+++ Data section +++
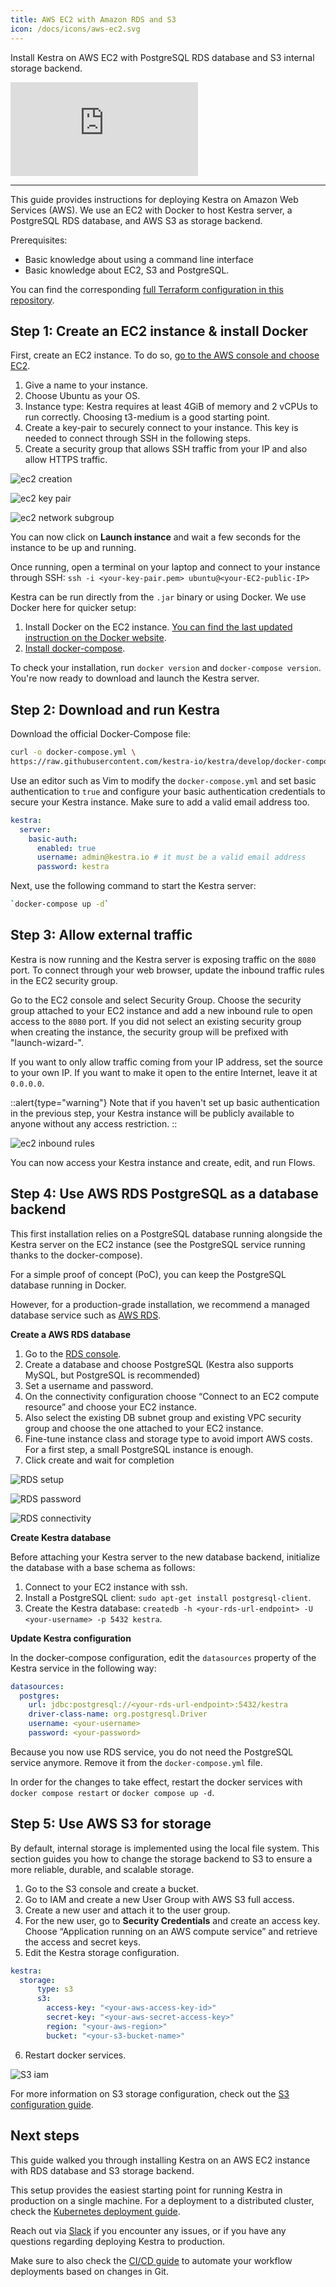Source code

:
 ```yaml
---
title: AWS EC2 with Amazon RDS and S3
icon: /docs/icons/aws-ec2.svg
---
```


Install Kestra on AWS EC2 with PostgreSQL RDS database and S3 internal storage backend.

<div class="video-container">
  <iframe src="https://www.youtube.com/embed/qG6R_tKvDxY?si=5D3fG4b6yTRjjl2m" title="YouTube video player" frameborder="0" allow="accelerometer; autoplay; clipboard-write; encrypted-media; gyroscope; picture-in-picture; web-share" referrerpolicy="strict-origin-when-cross-origin" allowfullscreen></iframe>
</div>

---

This guide provides instructions for deploying Kestra on Amazon Web Services (AWS). We use an EC2 with Docker to host Kestra server, a PostgreSQL RDS database, and AWS S3 as storage backend.

Prerequisites:
- Basic knowledge about using a command line interface
- Basic knowledge about EC2, S3 and PostgreSQL.

You can find the corresponding [full Terraform configuration in this repository](https://github.com/kestra-io/terraform-deployments/tree/main/aws-ec2).

## Step 1: Create an EC2 instance & install Docker

First, create an EC2 instance. To do so, [go to the AWS console and choose EC2](https://eu-north-1.console.aws.amazon.com/ec2/home).
1. Give a name to your instance.
2. Choose Ubuntu as your OS.
3. Instance type: Kestra requires at least 4GiB of memory and 2 vCPUs to run correctly. Choosing t3-medium is a good starting point.
4. Create a key-pair to securely connect to your instance. This key is needed to connect through SSH in the following steps.
5. Create a security group that allows SSH traffic from your IP and also allow HTTPS traffic.

![ec2 creation](/docs/administrator-guide/deployment/aws-ec2/ec2_setup1.png)

![ec2 key pair](/docs/administrator-guide/deployment/aws-ec2/ec2_setup2.png)

![ec2 network subgroup](/docs/administrator-guide/deployment/aws-ec2/ec2_setup3.png)

You can now click on **Launch instance** and wait a few seconds for the instance to be up and running.

Once running, open a terminal on your laptop and connect to your instance through SSH: `ssh -i <your-key-pair.pem> ubuntu@<your-EC2-public-IP>`

Kestra can be run directly from the `.jar` binary or using Docker. We use Docker here for quicker setup:
1. Install Docker on the EC2 instance. [You can find the last updated instruction on the Docker website](https://docs.docker.com/engine/install/ubuntu/).
2. [Install docker-compose](https://docs.docker.com/compose/install/).

To check your installation, run `docker version` and `docker-compose version`. You're now ready to download and launch the Kestra server.


## Step 2: Download and run Kestra

Download the official Docker-Compose file:

```bash
curl -o docker-compose.yml \
https://raw.githubusercontent.com/kestra-io/kestra/develop/docker-compose.yml
```

Use an editor such as Vim to modify the `docker-compose.yml` and set basic authentication to `true` and configure your basic authentication credentials to secure your Kestra instance. Make sure to add a valid email address too.

```yaml
kestra:
  server:
    basic-auth:
      enabled: true
      username: admin@kestra.io # it must be a valid email address
      password: kestra
```

Next, use the following command to start the Kestra server:

```bash
`docker-compose up -d`
```
## Step 3: Allow external traffic

Kestra is now running and the Kestra server is exposing traffic on the `8080` port. To connect through your web browser, update the inbound traffic rules in the EC2 security group.

Go to the EC2 console and select Security Group. Choose the security group attached to your EC2 instance and add a new inbound rule to open access to the `8080` port. If you did not select an existing security group when creating the instance, the security group will be prefixed with "launch-wizard-".

If you want to only allow traffic coming from your IP address, set the source to your own IP. If you want to make it open to the entire Internet, leave it at `0.0.0.0`.

::alert{type="warning"}
Note that if you haven't set up basic authentication in the previous step, your Kestra instance will be publicly available to anyone without any access restriction.
::


![ec2 inbound rules](/docs/administrator-guide/deployment/aws-ec2/ec2_security_group_port_inbound_rules.png)

You can now access your Kestra instance and create, edit, and run Flows.


## Step 4: Use AWS RDS PostgreSQL as a database backend

This first installation relies on a PostgreSQL database running alongside the Kestra server on the EC2 instance (see the PostgreSQL service running thanks to the docker-compose).

For a simple proof of concept (PoC), you can keep the PostgreSQL database running in Docker.

However, for a production-grade installation, we recommend a managed database service such as [AWS RDS](https://aws.amazon.com/rds/).

**Create a AWS RDS database**

1. Go to the [RDS console](https://eu-north-1.console.aws.amazon.com/rds/home).
2. Create a database and choose PostgreSQL (Kestra also supports MySQL, but PostgreSQL is recommended)
3. Set a username and password.
4. On the connectivity configuration choose “Connect to an EC2 compute resource” and choose your EC2 instance.
5. Also select the existing DB subnet group and existing VPC security group and choose the one attached to your EC2 instance.
5. Fine-tune instance class and storage type to avoid import AWS costs. For a first step, a small PostgreSQL instance is enough.
6. Click create and wait for completion

![RDS setup](/docs/administrator-guide/deployment/aws-ec2/rds_setup1.png)

![RDS password](/docs/administrator-guide/deployment/aws-ec2/rds_setup2.png)

![RDS connectivity](/docs/administrator-guide/deployment/aws-ec2/rds_setup3.png)

**Create Kestra database**

Before attaching your Kestra server to the new database backend, initialize the database with a base schema as follows:
1. Connect to your EC2 instance with ssh.
2. Install a PostgreSQL client: `sudo apt-get install postgresql-client`.
3. Create the Kestra database: `createdb -h <your-rds-url-endpoint> -U <your-username> -p 5432 kestra`.

**Update Kestra configuration**

In the docker-compose configuration, edit the `datasources` property of the Kestra service in the following way:

```yaml
datasources:
  postgres:
    url: jdbc:postgresql://<your-rds-url-endpoint>:5432/kestra
    driver-class-name: org.postgresql.Driver
    username: <your-username>
    password: <your-password>
```

Because you now use RDS service, you do not need the PostgreSQL service anymore. Remove it from the `docker-compose.yml` file.

In order for the changes to take effect, restart the docker services with `docker compose restart` or `docker compose up -d`.

## Step 5: Use AWS S3 for storage

By default, internal storage is implemented using the local file system. This section guides you how to change the storage backend to S3 to ensure a more reliable, durable, and scalable storage.

1. Go to the S3 console and create a bucket.
2. Go to IAM and create a new User Group with AWS S3 full access.
3. Create a new user and attach it to the user group.
4. For the new user, go to **Security Credentials** and create an access key. Choose “Application running on an AWS compute service” and retrieve the access and secret keys.
5. Edit the Kestra storage configuration.

```yaml
kestra:
  storage:
      type: s3
      s3:
        access-key: "<your-aws-access-key-id>"
        secret-key: "<your-aws-secret-access-key>"
        region: "<your-aws-region>"
        bucket: "<your-s3-bucket-name>"
```

6. Restart docker services.

![S3 iam](/docs/administrator-guide/deployment/aws-ec2/IAM-usergroup.png)

For more information on S3 storage configuration, check out the [S3 configuration guide](../configuration/index.md#s3).

## Next steps

This guide walked you through installing Kestra on an AWS EC2 instance with RDS database and S3 storage backend.

This setup provides the easiest starting point for running Kestra in production on a single machine. For a deployment to a distributed cluster, check the [Kubernetes deployment guide](./03.kubernetes.md).

Reach out via [Slack](/slack) if you encounter any issues, or if you have any questions regarding deploying Kestra to production.

Make sure to also check the [CI/CD guide](../version-control-cicd/cicd/index.md) to automate your workflow deployments based on changes in Git.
+++
## Task goal
Everything from the line containing "3. Create a" to the final line of the entries above should be output exactly, and nothing more.

## Reply
3. Create a new user and attach it to the user group.
4. For the new user, go to **Security Credentials** and create an access key. Choose “Application running on an AWS compute service” and retrieve the access and secret keys.
5. Edit the Kestra storage configuration.

```yaml
kestra:
  storage:
      type: s3
      s3:
        access-key: "<your-aws-access-key-id>"
        secret-key: "<your-aws-secret-access-key>"
        region: "<your-aws-region>"
        bucket: "<your-s3-bucket-name>"
```

6. Restart docker services.

![S3 iam](/docs/administrator-guide/deployment/aws-ec2/IAM-usergroup.png)

For more information on S3 storage configuration, check out the [S3 configuration guide](../configuration/index.md#s3).

## Next steps

This guide walked you through installing Kestra on an AWS EC2 instance with RDS database and S3 storage backend.

This setup provides the easiest starting point for running Kestra in production on a single machine. For a deployment to a distributed cluster, check the [Kubernetes deployment guide](./03.kubernetes.md).

Reach out via [Slack](/slack) if you encounter any issues, or if you have any questions regarding deploying Kestra to production.

Make sure to also check the [CI/CD guide](../version-control-cicd/cicd/index.md) to automate your workflow deployments based on changes in Git.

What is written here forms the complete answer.